→ What is required: Give the count of lines in the records below that contain "found", with no other words.

→ Data listing:
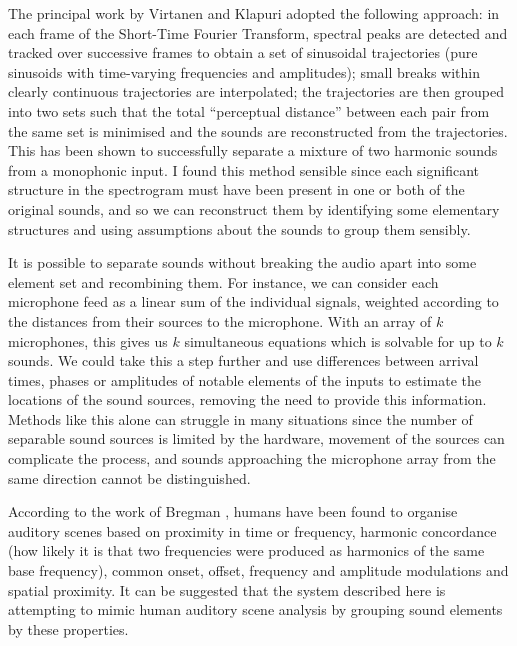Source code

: \documentclass[12pt,a4paper,twoside,openright]{report}
\begin{document}
{\color{red}The principal work by Virtanen and Klapuri \cite{virtanen2000separation} adopted the following approach: in each frame of the Short-Time Fourier Transform, spectral peaks are detected and tracked over successive frames to obtain a set of sinusoidal trajectories (pure sinusoids with time-varying frequencies and amplitudes);} small breaks within clearly continuous trajectories are interpolated; the trajectories are then grouped into two sets such that the total ``perceptual distance'' between each pair from the same set is minimised and the sounds are reconstructed from the trajectories. This has been shown to successfully separate a mixture of two harmonic sounds from a monophonic input. I found this method sensible since each significant structure in the spectrogram must have been present in one or both of the original sounds, and so we can reconstruct them by identifying some elementary structures and using assumptions about the sounds to group them sensibly.


It is possible to separate sounds without breaking the audio apart into some element set and recombining them. For instance, we can consider each microphone feed as a linear sum of the individual signals, weighted according to the distances from their sources to the microphone. With an array of $ k $ microphones, this gives us $ k $ simultaneous equations which is solvable for up to $ k $ sounds. We could take this a step further and use differences between arrival times, phases or amplitudes of notable elements of the inputs to estimate the locations of the sound sources, removing the need to provide this information. Methods like this alone can struggle in many situations since the number of separable sound sources is limited by the hardware, movement of the sources can complicate the process, and sounds approaching the microphone array from the same direction cannot be distinguished.

According to the work of Bregman \cite{bregman1994auditory}, humans have been found to organise auditory scenes based on proximity in time or frequency, harmonic concordance (how likely it is that two frequencies were produced as harmonics of the same base frequency), common onset, offset, frequency and amplitude modulations and spatial proximity. It can be suggested that the system described here is attempting to mimic human auditory scene analysis by grouping sound elements by these properties.
\end{document}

→ Written solution: 2